Here’s Why Public Wi-Fi Sucks

Here’s Why Public Wi-Fi Sucks
Apple emojis. Image: Zachariah Kelly/Gizmodo Australia

Yesterday morning, my editor accused me of being an absolute Zoomer, happy to surrender my soul and data to public Wi-Fi.

I didn’t really see the problem with public Wi-Fi until I started looking into it, half dealing with her ‘Zoomer-shaming’ and half dealing with the privacy nightmare that public Wi-Fi can be.

But should you be concerned? Is this one of those “If you’ve got nothing to hide, you’ve got nothing to fear” things?

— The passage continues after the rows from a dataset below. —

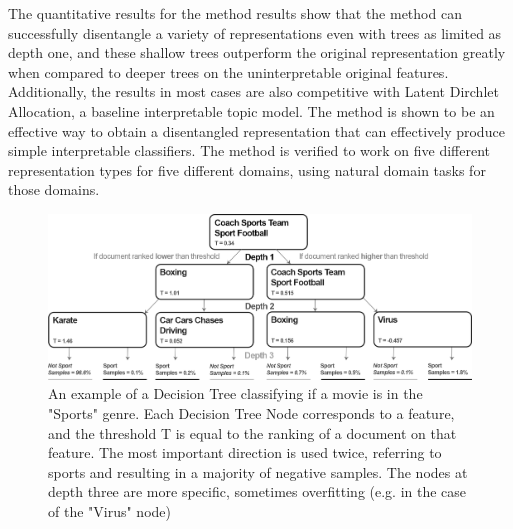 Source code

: The quantitative results for the method results show that the method can successfully disentangle a variety of representations even with trees as limited as depth one, and these shallow trees outperform the original representation greatly when compared to deeper trees on the uninterpretable original features. Additionally, the results in most cases are also competitive with Latent Dirchlet Allocation, a baseline interpretable topic model. The method is shown to be an effective way to obtain a disentangled representation that can effectively produce simple interpretable classifiers. The method is verified to work on five different representation types for five different domains, using natural domain tasks for those domains. 

\begin{figure}[t]
	\includegraphics[width=450px]{images/decision_tree_ex.png}
	\centering
	\caption{An example of a Decision Tree classifying if a movie is in the "Sports" genre. Each Decision Tree Node corresponds to a feature, and the threshold T is equal to the ranking of a document on that feature. The most important direction is used twice, referring to sports and resulting in a majority of negative samples. The nodes at depth three are more specific, sometimes overfitting (e.g. in the case of the "Virus" node) }\label{ch3:DecisionTree}
\end{figure}







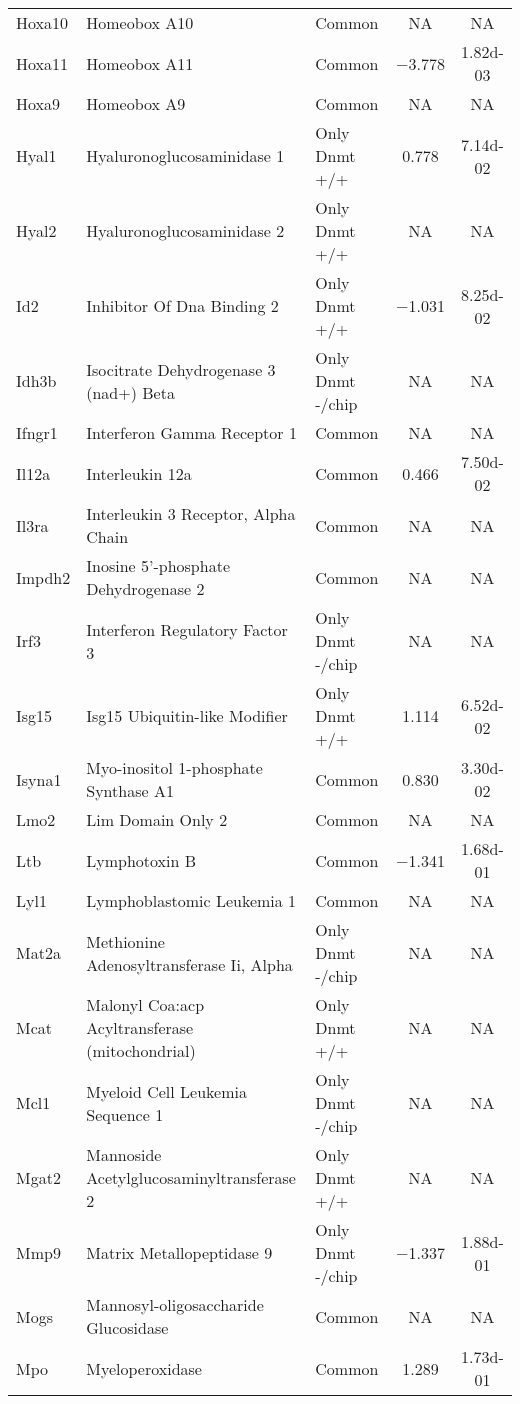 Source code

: {\begin{longtable}[l]{>{\raggedright}p{2.5cm}>{\raggedright}p{6cm}lcc}
Hoxa10	& Homeobox A10	& Common	& NA	& NA\\ 
Hoxa11	& Homeobox A11	& Common	& \num{-3.778}	& \num{1.82d-03}\\ 
Hoxa9	& Homeobox A9	& Common	& NA	& NA\\ 
Hyal1	& Hyaluronoglucosaminidase 1	& Only Dnmt +/+	& \num{ 0.778}	& \num{7.14d-02}\\ 
Hyal2	& Hyaluronoglucosaminidase 2	& Only Dnmt +/+	& NA	& NA\\ 
Id2	& Inhibitor Of Dna Binding 2	& Only Dnmt +/+	& \num{-1.031}	& \num{8.25d-02}\\ 
Idh3b	& Isocitrate Dehydrogenase 3 (nad+) Beta	& Only Dnmt -/chip	& NA	& NA\\ 
Ifngr1	& Interferon Gamma Receptor 1	& Common	& NA	& NA\\ 
Il12a	& Interleukin 12a	& Common	& \num{ 0.466}	& \num{7.50d-02}\\ 
Il3ra	& Interleukin 3 Receptor, Alpha Chain	& Common	& NA	& NA\\ 
Impdh2	& Inosine 5'-phosphate Dehydrogenase 2	& Common	& NA	& NA\\ 
Irf3	& Interferon Regulatory Factor 3	& Only Dnmt -/chip	& NA	& NA\\ 
Isg15	& Isg15 Ubiquitin-like Modifier	& Only Dnmt +/+	& \num{ 1.114}	& \num{6.52d-02}\\ 
Isyna1	& Myo-inositol 1-phosphate Synthase A1	& Common	& \num{ 0.830}	& \num{3.30d-02}\\ 
Lmo2	& Lim Domain Only 2	& Common	& NA	& NA\\ 
Ltb	& Lymphotoxin B	& Common	& \num{-1.341}	& \num{1.68d-01}\\ 
Lyl1	& Lymphoblastomic Leukemia 1	& Common	& NA	& NA\\ 
Mat2a	& Methionine Adenosyltransferase Ii, Alpha	& Only Dnmt -/chip	& NA	& NA\\ 
Mcat	& Malonyl Coa:acp Acyltransferase (mitochondrial)	& Only Dnmt +/+	& NA	& NA\\ 
Mcl1	& Myeloid Cell Leukemia Sequence 1	& Only Dnmt -/chip	& NA	& NA\\ 
Mgat2	& Mannoside Acetylglucosaminyltransferase 2	& Only Dnmt +/+	& NA	& NA\\ 
Mmp9	& Matrix Metallopeptidase 9	& Only Dnmt -/chip	& \num{-1.337}	& \num{1.88d-01}\\ 
Mogs	& Mannosyl-oligosaccharide Glucosidase	& Common	& NA	& NA\\ 
Mpo	& Myeloperoxidase	& Common	& \num{ 1.289}	& \num{1.73d-01}\\ 

\end{longtable}}
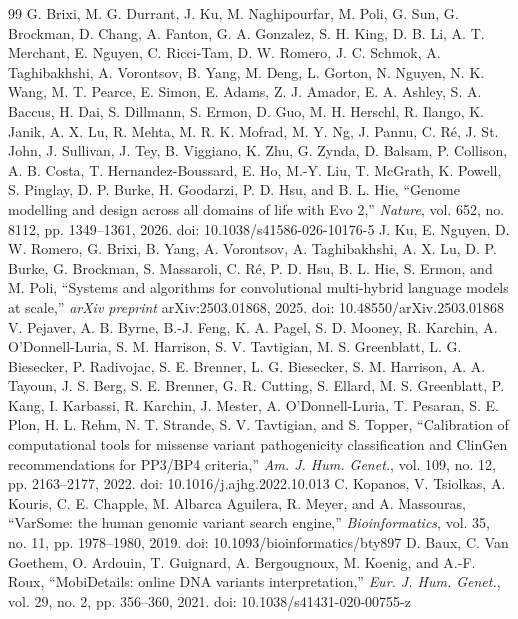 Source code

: \begin{thebibliography}{99}
 G. Brixi, M. G. Durrant, J. Ku, M. Naghipourfar, M. Poli, G. Sun, G. Brockman, D. Chang, A. Fanton, G. A. Gonzalez, S. H. King, D. B. Li, A. T. Merchant, E. Nguyen, C. Ricci-Tam, D. W. Romero, J. C. Schmok, A. Taghibakhshi, A. Vorontsov, B. Yang, M. Deng, L. Gorton, N. Nguyen, N. K. Wang, M. T. Pearce, E. Simon, E. Adams, Z. J. Amador, E. A. Ashley, S. A. Baccus, H. Dai, S. Dillmann, S. Ermon, D. Guo, M. H. Herschl, R. Ilango, K. Janik, A. X. Lu, R. Mehta, M. R. K. Mofrad, M. Y. Ng, J. Pannu, C. Ré, J. St. John, J. Sullivan, J. Tey, B. Viggiano, K. Zhu, G. Zynda, D. Balsam, P. Collison, A. B. Costa, T. Hernandez-Boussard, E. Ho, M.-Y. Liu, T. McGrath, K. Powell, S. Pinglay, D. P. Burke, H. Goodarzi, P. D. Hsu, and B. L. Hie, ``Genome modelling and design across all domains of life with Evo 2,'' \emph{Nature}, vol. 652, no. 8112, pp. 1349--1361, 2026. doi: 10.1038/\allowbreak s41586-026-10176-5
 J. Ku, E. Nguyen, D. W. Romero, G. Brixi, B. Yang, A. Vorontsov, A. Taghibakhshi, A. X. Lu, D. P. Burke, G. Brockman, S. Massaroli, C. Ré, P. D. Hsu, B. L. Hie, S. Ermon, and M. Poli, ``Systems and algorithms for convolutional multi-hybrid language models at scale,'' \emph{arXiv preprint} arXiv:2503.01868, 2025. doi: 10.48550/\allowbreak arXiv.2503.01868
 V. Pejaver, A. B. Byrne, B.-J. Feng, K. A. Pagel, S. D. Mooney, R. Karchin, A. O’Donnell-Luria, S. M. Harrison, S. V. Tavtigian, M. S. Greenblatt, L. G. Biesecker, P. Radivojac, S. E. Brenner, L. G. Biesecker, S. M. Harrison, A. A. Tayoun, J. S. Berg, S. E. Brenner, G. R. Cutting, S. Ellard, M. S. Greenblatt, P. Kang, I. Karbassi, R. Karchin, J. Mester, A. O’Donnell-Luria, T. Pesaran, S. E. Plon, H. L. Rehm, N. T. Strande, S. V. Tavtigian, and S. Topper, ``Calibration of computational tools for missense variant pathogenicity classification and ClinGen recommendations for PP3/BP4 criteria,'' \emph{Am. J. Hum. Genet.}, vol. 109, no. 12, pp. 2163--2177, 2022. doi: 10.1016/\allowbreak j.ajhg.2022.10.013
 C. Kopanos, V. Tsiolkas, A. Kouris, C. E. Chapple, M. Albarca Aguilera, R. Meyer, and A. Massouras, ``VarSome: the human genomic variant search engine,'' \emph{Bioinformatics}, vol. 35, no. 11, pp. 1978--1980, 2019. doi: 10.1093/\allowbreak bioinformatics/\allowbreak bty897
 D. Baux, C. Van Goethem, O. Ardouin, T. Guignard, A. Bergougnoux, M. Koenig, and A.-F. Roux, ``MobiDetails: online DNA variants interpretation,'' \emph{Eur. J. Hum. Genet.}, vol. 29, no. 2, pp. 356--360, 2021. doi: 10.1038/\allowbreak s41431-020-00755-z

\end{thebibliography}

No, it’s not. Keep yourself safe. Let us explain.

Is public Wi-Fi unsafe?

Here’s Kaspersky on public Wi-Fi:

“The biggest threat to free Wi-Fi security is the ability for the hacker to position himself between you and the connection point. So instead of talking directly with the hotspot, you’re sending your information to the hacker, who then relays it on.

While working in this setup, the hacker has access to every piece of information you’re sending out on the Internet: important emails, credit card information and even security credentials to your business network. Once the hacker has that information, he can — at his leisure — access your systems as if he were you.”

So, hypothetically, a hacker could position themselves in a public space, set up a connection to a public Wi-Fi access point (that you could connect to with your phone) and steal your data with your device willingly connected to said access point.

As Kaspersky goes on to say, what the hacker can do with this data is quite far-reaching. Your computer system could be directly accessed and malware could be distributed to computers on the local network. Your passwords could be compromised and your bank account could be accessed.

Hacking is obviously an extreme scenario (though there have been some serious hacks recorded), one that can be mitigated by doing the right things. Ultimately, it can be avoided entirely by having a capable mobile broadband or phone plan with enough data, allowing you to be self-sufficient when it comes to internet needs.

There’s data harvesting too

Hackers aren’t your only problem on public Wi-Fi. While a Wi-Fi connection can’t give you a cookie (on its own), the welcome page for said public Wi-Fi system can leave you with a cookie that tracks your data and searches across the internet.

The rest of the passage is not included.